スズキの鈴木 俊宏社CEO、山口県村岡 嗣政知事、河野 亨議会副議長スズキの鈴木 俊宏社CEO、山口県村岡 嗣政知事、河野 亨議会副議長

現地には、山口県知事の村岡嗣政氏、山口県議会副議長の河野亨氏、機体製造パートナーのスズキの鈴木俊宏社長が出席した。瀬戸内海上での高速飛行を通じて、技術の成熟度と遊覧飛行のユースケースの可能性を確認したという。

デモフライトは地方や観光地での利用シーンに合わせ、利用者が自動車で離着陸場(バーティポート)へ到着し、空飛ぶクルマへシームレスに繋がる旅客動線を検証した。

第一フライトは午前8時頃に実施した。

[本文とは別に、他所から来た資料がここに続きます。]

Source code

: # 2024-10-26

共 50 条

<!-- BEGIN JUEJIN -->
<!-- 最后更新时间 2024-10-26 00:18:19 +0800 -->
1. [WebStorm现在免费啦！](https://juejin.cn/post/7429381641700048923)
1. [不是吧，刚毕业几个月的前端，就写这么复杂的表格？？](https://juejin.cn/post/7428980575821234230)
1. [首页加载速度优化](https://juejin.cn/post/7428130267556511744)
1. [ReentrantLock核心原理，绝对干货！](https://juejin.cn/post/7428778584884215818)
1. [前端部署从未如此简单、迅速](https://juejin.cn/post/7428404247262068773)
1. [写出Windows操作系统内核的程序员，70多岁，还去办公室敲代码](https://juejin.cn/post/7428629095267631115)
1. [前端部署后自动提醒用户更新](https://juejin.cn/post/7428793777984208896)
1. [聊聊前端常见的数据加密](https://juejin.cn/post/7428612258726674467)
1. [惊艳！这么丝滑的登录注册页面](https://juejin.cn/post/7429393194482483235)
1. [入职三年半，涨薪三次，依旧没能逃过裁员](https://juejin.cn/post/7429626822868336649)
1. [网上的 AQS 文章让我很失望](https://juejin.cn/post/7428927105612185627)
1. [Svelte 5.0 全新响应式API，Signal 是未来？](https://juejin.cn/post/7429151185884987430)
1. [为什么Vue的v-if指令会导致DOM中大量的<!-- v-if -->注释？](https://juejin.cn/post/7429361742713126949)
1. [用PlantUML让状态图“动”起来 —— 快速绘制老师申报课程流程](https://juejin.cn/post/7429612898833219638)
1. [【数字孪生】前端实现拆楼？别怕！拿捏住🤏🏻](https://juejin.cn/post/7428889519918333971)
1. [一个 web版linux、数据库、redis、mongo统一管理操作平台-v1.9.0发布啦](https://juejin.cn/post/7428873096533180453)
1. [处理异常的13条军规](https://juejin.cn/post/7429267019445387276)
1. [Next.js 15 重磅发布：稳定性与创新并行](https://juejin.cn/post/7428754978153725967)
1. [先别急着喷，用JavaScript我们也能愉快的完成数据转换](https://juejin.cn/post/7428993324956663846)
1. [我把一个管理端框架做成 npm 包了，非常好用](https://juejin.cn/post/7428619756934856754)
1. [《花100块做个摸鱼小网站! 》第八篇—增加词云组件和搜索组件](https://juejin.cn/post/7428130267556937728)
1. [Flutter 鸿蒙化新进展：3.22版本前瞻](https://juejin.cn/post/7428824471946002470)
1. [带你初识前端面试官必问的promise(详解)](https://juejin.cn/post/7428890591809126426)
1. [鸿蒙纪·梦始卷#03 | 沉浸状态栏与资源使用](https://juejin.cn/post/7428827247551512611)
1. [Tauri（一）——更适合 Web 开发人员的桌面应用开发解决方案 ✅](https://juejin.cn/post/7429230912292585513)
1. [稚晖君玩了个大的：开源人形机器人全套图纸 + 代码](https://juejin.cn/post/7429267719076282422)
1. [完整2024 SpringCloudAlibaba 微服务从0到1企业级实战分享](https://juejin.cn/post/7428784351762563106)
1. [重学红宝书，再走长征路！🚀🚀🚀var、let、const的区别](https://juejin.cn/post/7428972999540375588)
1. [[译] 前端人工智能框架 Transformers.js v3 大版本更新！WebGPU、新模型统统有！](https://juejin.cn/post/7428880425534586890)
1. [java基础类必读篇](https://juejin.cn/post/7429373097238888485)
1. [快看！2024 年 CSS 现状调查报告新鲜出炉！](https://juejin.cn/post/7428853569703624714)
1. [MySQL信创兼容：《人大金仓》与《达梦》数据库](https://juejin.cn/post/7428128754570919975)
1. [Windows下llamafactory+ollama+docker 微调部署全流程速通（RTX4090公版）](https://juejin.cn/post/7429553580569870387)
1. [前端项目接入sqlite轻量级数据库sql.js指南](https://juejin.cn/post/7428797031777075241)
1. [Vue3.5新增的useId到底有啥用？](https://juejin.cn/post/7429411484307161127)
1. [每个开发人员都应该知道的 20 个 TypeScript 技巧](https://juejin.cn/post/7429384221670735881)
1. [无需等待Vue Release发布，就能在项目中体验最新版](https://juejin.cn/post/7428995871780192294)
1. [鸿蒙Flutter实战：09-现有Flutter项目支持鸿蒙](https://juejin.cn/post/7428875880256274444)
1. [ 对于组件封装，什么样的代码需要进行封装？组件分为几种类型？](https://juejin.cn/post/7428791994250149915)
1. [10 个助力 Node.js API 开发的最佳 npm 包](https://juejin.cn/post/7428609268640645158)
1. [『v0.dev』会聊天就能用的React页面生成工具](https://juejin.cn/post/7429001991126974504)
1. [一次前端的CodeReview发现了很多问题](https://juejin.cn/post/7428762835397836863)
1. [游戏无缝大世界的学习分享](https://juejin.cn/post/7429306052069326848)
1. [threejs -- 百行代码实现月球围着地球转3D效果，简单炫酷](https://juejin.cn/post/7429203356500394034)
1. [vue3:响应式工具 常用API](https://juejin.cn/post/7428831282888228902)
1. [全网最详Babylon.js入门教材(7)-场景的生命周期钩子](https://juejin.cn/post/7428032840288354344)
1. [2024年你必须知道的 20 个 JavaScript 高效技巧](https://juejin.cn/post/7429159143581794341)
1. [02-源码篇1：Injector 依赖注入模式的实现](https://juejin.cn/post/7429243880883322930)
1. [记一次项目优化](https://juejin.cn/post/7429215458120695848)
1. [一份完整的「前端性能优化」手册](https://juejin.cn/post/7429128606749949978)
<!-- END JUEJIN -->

パイロットは搭乗せず、自動制御とリモート操縦で運航した。飛行距離は2000m(往復)、飛行時間は6分20秒、飛行速度の最大は時速86km、高度の最大は30mだった。

第二フライトは午前11時5分頃に実施した。飛行距離は1900m(往復)、飛行時間は5分42秒、飛行速度の最大は時速85km、高度の最大は25mだった。

SkyDriveは「日常の移動に空を活用する」未来の実現を目指し、これまで愛知県豊田市や山口県山口市の飛行試験場のほか、2025年の大阪・関西万博会場、大阪港、2026年2月の東京ビッグサイトなどで累計300回以上のフライトを重ねてきた。

シームレスに自動車から空飛ぶクルマに乗り換えシームレスに自動車から空飛ぶクルマに乗り換え

同社は空飛ぶクルマのユースケースとして、都市の渋滞回避や災害時の物資輸送・救命、新しい観光体験と地方活性化を挙げる。今回のデモフライトでは、ポートまで自動車で到着し、待ち時間なしで乗り換える観光の流れを示した。

福澤知浩CEOは、「山口の地で村岡知事や河野副議長、スズキの鈴木社長らの支援のもとデモフライトを完遂できた」と感謝を述べた。観光での活用を、2028年の商用化に向けた重要なユースケースの一つとして位置づけ、今後も安全最優先で機体開発と製造を進める考えを示している。